As the crypto-currency Bitcoin continues to weather controversy, entrepreneurs are hoping that the use of Bitcoins will gain a foothold in the online gambling industry. On the heels of a scandal that continues to shake the struggling digital currency, one important e-commerce company has banned Bitcoin, and a U.S. court has stopped the sale of a major Bitcoin trading site. Though shaken, enthusiasts and business people still hope that Bitcoin can find a home in online gaming.
After the February implosion of Bitcoin trading site Mt. Gox, the crypto-currency seemed on the edge of failure. Bitcoin was created in 2009, and by December of 2013, it was worth a record $1,151. In February, Mt.Gox, a website created to sell “Magic: The Gathering” cards that had become one of the largest Bitcoin traders, reported that the trading of Bitcoins had been hacked, and shut down all trading. After that, the value of Bitcoins was more than halved. On February 25, the day that Mt.Gox announced they would halt all transactions, Bitcoins were worth around $534. Their lowest value since the collapse of Mt.Gox was around $360 in April. Today, Bitcoins are worth around $598. Now, an auction of Mt.Gox-related site Bitcoins.com that was scheduled for Thursday has been postponed.
Bitcoins.com, a website owned by Mt.Gox’s former CEO Mark Karpeles, was scheduled to have its domain name auctioned off by Heritage Auctions. The court order halting the sale comes from a lawsuit in which Mt.Gox is involved against former partner company, CoinLab. CoinLab asserts that Mt.Gox still owes money to the company, and by selling this domain name and other assets, Mt.Gox will avoid giving CoinLab the money that is owed. Marsha Pechman, a U.S. federal judge, agrees, and granted an order delaying the auction for 14 days.
Along with the hit that Bitcoin’s popularity took in the wake of the MT.Gox scandal, it has recently been banned by influential internet payment service NETELLER. Located on the Isle of Man, NETELLER is one of the leaders in digital currency transactions, specifically when it comes to the online gambling industry. The Isle of Man itself has become a center for Bitcoin commerce, and while other companies have made no moves to ban Bitcoin, and in fact are embracing it, the island is making moves to regulate the digital currency so the island can capitalize on it.

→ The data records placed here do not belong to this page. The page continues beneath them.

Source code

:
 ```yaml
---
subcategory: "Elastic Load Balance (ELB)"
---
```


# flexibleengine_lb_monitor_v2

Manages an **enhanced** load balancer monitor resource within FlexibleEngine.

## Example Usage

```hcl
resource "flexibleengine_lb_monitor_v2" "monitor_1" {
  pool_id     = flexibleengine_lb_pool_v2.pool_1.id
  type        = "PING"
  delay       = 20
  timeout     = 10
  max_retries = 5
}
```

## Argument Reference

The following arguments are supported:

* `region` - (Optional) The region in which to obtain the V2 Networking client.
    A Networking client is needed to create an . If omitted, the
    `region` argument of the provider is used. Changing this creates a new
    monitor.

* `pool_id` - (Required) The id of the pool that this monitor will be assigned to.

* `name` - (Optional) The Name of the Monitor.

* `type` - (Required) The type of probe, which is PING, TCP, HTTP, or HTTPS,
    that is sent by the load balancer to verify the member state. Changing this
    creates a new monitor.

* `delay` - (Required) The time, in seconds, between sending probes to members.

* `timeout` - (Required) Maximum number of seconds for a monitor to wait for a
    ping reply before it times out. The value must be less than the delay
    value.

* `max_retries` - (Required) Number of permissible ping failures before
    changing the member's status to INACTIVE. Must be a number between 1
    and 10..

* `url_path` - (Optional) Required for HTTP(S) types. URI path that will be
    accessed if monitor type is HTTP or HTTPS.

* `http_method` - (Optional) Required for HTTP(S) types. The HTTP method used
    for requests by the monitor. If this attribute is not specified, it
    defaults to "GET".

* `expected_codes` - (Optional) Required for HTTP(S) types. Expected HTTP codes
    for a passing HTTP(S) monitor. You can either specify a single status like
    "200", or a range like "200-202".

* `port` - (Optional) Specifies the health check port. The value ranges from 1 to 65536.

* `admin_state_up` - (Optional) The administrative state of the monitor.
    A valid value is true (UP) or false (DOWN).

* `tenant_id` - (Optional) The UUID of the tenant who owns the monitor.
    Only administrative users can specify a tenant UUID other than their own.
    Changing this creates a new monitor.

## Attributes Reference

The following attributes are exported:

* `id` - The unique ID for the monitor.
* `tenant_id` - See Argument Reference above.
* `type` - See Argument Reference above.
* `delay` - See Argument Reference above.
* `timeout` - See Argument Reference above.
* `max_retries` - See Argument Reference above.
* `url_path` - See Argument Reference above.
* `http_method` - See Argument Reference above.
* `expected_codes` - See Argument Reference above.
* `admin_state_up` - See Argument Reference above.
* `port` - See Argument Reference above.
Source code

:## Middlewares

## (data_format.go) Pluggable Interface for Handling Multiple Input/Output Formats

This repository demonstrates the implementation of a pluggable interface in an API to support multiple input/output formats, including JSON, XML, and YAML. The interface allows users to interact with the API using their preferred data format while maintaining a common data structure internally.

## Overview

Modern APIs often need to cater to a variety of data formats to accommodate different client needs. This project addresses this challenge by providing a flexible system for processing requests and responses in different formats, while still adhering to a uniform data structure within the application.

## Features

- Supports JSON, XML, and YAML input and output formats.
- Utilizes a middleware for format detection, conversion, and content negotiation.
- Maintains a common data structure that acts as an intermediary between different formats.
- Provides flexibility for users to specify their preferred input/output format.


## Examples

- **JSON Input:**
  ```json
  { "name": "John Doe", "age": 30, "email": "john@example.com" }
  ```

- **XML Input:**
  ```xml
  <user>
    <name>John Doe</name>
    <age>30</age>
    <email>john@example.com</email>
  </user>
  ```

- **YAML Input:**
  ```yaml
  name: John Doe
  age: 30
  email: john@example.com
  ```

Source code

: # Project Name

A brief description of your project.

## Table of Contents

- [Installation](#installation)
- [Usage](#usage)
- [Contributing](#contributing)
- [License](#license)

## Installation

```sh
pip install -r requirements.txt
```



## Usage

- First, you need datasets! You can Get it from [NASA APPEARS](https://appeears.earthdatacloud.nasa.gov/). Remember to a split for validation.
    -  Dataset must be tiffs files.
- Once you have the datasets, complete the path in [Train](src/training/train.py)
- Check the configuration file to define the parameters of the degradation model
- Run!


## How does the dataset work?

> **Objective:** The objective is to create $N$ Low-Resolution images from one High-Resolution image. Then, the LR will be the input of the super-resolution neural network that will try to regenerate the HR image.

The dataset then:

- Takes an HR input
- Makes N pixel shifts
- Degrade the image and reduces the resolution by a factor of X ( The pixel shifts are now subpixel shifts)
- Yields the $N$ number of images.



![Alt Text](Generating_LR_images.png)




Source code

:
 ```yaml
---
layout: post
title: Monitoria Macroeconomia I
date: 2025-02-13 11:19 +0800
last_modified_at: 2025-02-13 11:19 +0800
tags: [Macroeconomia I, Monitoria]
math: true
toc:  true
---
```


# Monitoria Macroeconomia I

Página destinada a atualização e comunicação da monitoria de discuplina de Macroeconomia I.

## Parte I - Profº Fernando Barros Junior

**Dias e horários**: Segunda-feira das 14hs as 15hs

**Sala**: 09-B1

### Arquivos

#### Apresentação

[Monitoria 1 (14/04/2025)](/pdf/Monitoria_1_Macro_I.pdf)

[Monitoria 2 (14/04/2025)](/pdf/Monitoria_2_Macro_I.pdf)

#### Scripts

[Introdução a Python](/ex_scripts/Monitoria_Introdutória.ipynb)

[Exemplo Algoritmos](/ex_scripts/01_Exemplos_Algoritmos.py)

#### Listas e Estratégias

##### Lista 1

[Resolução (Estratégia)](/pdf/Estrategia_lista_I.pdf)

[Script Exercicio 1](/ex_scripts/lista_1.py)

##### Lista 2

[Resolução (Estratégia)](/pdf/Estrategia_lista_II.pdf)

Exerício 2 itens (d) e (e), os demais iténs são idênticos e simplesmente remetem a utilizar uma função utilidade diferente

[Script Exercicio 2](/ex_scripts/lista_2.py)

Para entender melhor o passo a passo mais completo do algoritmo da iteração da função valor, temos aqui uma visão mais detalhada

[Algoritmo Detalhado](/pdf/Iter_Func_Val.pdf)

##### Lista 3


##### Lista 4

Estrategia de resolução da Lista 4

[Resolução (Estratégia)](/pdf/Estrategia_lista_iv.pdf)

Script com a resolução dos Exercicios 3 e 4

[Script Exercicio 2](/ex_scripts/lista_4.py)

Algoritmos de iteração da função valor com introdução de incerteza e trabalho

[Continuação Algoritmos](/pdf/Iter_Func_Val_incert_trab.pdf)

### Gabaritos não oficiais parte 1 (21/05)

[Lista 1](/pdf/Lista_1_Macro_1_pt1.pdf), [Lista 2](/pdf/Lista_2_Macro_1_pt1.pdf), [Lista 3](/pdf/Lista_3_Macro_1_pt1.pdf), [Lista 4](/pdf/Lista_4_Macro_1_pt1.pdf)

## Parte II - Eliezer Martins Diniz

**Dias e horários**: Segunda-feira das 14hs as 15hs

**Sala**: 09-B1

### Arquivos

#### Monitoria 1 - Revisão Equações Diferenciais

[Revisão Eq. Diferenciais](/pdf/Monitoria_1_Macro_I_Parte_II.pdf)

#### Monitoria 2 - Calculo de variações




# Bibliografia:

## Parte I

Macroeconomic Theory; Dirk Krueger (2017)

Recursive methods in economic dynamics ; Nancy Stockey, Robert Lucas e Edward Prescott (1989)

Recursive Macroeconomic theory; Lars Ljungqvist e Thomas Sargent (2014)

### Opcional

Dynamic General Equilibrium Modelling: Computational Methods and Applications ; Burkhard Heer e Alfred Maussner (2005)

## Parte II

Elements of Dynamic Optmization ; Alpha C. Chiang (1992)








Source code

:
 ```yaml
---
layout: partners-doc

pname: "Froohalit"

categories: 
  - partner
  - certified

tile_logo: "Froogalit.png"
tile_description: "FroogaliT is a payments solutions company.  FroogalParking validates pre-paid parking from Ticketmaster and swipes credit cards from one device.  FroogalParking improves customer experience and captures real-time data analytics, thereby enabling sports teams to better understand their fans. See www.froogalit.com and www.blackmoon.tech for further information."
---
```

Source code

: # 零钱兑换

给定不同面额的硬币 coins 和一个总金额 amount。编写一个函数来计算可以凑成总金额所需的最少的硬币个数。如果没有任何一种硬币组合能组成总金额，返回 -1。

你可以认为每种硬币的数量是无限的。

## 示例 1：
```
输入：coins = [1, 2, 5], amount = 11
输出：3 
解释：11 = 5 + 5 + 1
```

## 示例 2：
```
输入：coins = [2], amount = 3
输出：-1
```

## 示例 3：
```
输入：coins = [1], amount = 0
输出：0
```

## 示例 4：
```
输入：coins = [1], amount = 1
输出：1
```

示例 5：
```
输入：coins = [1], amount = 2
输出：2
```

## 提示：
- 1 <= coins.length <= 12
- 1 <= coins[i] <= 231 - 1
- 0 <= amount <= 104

Though NETELLER has moved to ban Bitcoin, other companies have taken to the digital currency. In the United States, the World Poker Network has joined with Betcoin Poker to create a Bitcoin-dedicated poker room for players. Players deposit Bitcoins into the site’s system, converting them into U.S. dollars immediately and having no trouble withdrawing funds when ready. This could either become a huge problem or a nice boon for the Bitcoin industry. As Bitcoin users lose places to make their digital transactions, they could turn to these poker sites as a method of just changing their Bitcoins to dollars and cashing out of the system. Conversely, this could also bring people into Bitcoins, providing an entry point through these poker sites. Of course, there is a chance that Bitcoin could prove too popular, and paint itself into the corner of being only for gambling, failing to reach the mainstream at all.
As commerce turns increasingly online, the troubled digital currency Bitcoin rests its hopes on online gambling. While the online gambling industry may be Bitcoin’s savior, there is also the chance for online gambling to force Bitcoin into a niche, keeping it out of the mainstream.